Aim of the task:
Search the records for the word "rangle" and copy each line in which it appears.
---- Record excerpts
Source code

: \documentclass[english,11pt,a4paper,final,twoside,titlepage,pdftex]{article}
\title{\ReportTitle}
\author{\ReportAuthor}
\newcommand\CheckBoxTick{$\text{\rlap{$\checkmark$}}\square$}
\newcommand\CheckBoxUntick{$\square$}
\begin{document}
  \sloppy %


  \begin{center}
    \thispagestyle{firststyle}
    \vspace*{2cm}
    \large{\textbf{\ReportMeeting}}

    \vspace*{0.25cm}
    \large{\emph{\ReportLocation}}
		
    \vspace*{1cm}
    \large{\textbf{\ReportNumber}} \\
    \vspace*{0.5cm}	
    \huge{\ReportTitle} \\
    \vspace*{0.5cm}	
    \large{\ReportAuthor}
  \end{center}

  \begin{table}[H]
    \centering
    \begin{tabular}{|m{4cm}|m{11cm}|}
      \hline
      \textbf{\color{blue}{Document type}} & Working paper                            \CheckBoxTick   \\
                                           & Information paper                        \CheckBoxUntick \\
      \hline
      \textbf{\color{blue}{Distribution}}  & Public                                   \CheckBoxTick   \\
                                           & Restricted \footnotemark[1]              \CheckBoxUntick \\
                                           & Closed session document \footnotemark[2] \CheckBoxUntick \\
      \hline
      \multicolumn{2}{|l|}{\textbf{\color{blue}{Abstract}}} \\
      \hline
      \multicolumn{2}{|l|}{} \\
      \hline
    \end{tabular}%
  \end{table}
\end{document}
--------
---- Record excerpts
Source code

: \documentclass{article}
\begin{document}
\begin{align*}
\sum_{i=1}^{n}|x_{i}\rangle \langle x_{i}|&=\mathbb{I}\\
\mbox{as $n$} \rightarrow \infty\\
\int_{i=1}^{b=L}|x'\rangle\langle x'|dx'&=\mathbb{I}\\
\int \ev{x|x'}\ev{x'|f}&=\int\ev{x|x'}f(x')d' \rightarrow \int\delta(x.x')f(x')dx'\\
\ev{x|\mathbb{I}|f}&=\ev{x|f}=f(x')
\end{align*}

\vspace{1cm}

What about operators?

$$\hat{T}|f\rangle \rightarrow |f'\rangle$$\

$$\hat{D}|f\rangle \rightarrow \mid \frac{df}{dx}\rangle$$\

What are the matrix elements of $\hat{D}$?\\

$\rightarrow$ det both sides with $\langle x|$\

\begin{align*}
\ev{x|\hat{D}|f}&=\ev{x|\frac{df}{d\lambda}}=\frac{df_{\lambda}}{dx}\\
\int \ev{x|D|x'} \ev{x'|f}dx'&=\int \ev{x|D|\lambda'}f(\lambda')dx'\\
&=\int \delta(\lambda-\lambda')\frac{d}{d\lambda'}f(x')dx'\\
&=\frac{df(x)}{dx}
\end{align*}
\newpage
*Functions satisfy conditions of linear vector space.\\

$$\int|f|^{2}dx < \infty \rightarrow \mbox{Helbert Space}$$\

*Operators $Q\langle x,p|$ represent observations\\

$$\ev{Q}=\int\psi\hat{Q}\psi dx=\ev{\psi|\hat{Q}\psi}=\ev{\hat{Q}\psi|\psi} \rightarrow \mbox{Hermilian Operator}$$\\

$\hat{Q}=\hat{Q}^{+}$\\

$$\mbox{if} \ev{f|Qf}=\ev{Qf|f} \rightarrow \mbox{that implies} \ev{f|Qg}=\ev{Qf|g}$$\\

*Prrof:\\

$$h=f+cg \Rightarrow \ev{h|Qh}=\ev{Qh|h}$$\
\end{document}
--------
Answer for this exercise:
\sum_{i=1}^{n}|x_{i}\rangle \langle x_{i}|&=\mathbb{I}\\
\int_{i=1}^{b=L}|x'\rangle\langle x'|dx'&=\mathbb{I}\\
$$\hat{T}|f\rangle \rightarrow |f'\rangle$$\
$$\hat{D}|f\rangle \rightarrow \mid \frac{df}{dx}\rangle$$\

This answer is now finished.